How does guard turnover affect the security I'm receiving?

High guard turnover means the person patrolling your property tonight may have been assigned there for the first time — without site-specific knowledge, without familiarity with your protocols, and without the established situational awareness that effective guarding requires. It also increases the probability of shift coverage gaps when turnover creates unfilled positions, and reduces the quality of the security presence during the critical overnight hours when guard fatigue and motivation are at their lowest.

Is automated security a real alternative to security guards?

For the functions where guards perform least reliably — overnight patrol, wide-area perimeter surveillance, consistent monitoring of large outdoor spaces — automated security technology is a demonstrably superior alternative at lower cost. Drones, robotic patrol systems, and RSOC monitoring deliver consistent, documented coverage without fatigue, turnover, or the wage escalation pressure that is making guard services increasingly expensive. For functions requiring physical presence and human judgment, guards remain the appropriate choice — but those functions represent a minority of typical guard contract hours.

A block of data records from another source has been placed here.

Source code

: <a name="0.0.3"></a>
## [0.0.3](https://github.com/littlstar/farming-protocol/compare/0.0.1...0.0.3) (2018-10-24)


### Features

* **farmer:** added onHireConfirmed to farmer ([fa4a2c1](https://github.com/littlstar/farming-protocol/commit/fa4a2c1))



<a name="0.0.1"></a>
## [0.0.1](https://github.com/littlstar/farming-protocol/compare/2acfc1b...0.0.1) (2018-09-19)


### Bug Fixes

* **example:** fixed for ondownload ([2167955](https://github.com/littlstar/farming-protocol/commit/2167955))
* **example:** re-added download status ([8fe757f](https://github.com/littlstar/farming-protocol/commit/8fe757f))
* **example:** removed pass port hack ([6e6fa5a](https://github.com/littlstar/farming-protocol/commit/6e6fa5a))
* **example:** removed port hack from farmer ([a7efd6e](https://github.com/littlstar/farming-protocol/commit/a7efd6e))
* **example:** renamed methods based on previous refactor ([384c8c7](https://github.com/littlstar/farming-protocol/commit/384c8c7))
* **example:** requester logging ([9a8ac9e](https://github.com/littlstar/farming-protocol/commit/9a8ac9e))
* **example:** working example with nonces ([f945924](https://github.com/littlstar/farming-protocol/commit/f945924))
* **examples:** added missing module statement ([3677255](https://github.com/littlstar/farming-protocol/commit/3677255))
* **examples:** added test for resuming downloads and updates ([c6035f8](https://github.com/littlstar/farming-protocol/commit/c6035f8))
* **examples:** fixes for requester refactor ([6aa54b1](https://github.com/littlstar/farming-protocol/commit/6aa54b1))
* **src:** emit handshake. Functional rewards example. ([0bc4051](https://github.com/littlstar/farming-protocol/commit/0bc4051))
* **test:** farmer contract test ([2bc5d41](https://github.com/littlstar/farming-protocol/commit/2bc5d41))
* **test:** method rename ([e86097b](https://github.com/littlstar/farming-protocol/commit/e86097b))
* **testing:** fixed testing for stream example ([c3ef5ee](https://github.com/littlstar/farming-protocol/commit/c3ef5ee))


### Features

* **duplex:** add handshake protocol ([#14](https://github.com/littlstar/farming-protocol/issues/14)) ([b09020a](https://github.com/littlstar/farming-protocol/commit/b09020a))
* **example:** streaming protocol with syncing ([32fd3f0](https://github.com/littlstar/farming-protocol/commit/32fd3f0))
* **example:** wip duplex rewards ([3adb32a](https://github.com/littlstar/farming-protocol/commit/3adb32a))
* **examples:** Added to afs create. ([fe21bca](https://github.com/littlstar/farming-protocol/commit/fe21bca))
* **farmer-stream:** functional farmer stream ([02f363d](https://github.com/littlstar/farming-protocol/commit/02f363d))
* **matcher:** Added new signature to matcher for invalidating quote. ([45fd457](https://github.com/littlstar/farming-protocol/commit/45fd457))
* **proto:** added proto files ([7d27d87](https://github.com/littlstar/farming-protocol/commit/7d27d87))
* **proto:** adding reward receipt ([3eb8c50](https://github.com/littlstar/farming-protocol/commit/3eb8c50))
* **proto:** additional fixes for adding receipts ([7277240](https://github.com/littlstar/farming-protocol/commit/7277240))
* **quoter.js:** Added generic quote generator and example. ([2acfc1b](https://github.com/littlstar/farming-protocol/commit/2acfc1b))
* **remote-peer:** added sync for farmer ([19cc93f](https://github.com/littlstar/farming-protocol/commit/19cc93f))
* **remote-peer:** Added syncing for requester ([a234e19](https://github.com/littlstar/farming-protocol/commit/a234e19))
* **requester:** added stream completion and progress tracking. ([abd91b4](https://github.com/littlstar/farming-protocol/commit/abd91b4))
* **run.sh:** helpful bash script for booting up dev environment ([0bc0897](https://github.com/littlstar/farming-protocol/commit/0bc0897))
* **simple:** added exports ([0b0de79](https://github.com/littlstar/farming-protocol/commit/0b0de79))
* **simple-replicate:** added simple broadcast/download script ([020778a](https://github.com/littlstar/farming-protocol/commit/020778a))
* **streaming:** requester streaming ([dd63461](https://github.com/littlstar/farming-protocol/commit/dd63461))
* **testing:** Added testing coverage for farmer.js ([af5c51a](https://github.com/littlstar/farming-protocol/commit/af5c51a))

Will security robots replace all security guards?

No — but they are replacing the specific functions where guards add the least value and perform least reliably. The industry consensus, reflected in BLS employment projections (0% net growth through 2034), is that technology augments rather than eliminates the guard workforce. What is changing is the ratio: the optimal security program in 2026 uses significantly fewer guards — deployed for their genuine strengths — supported by significantly more technology than programs designed five or ten years ago.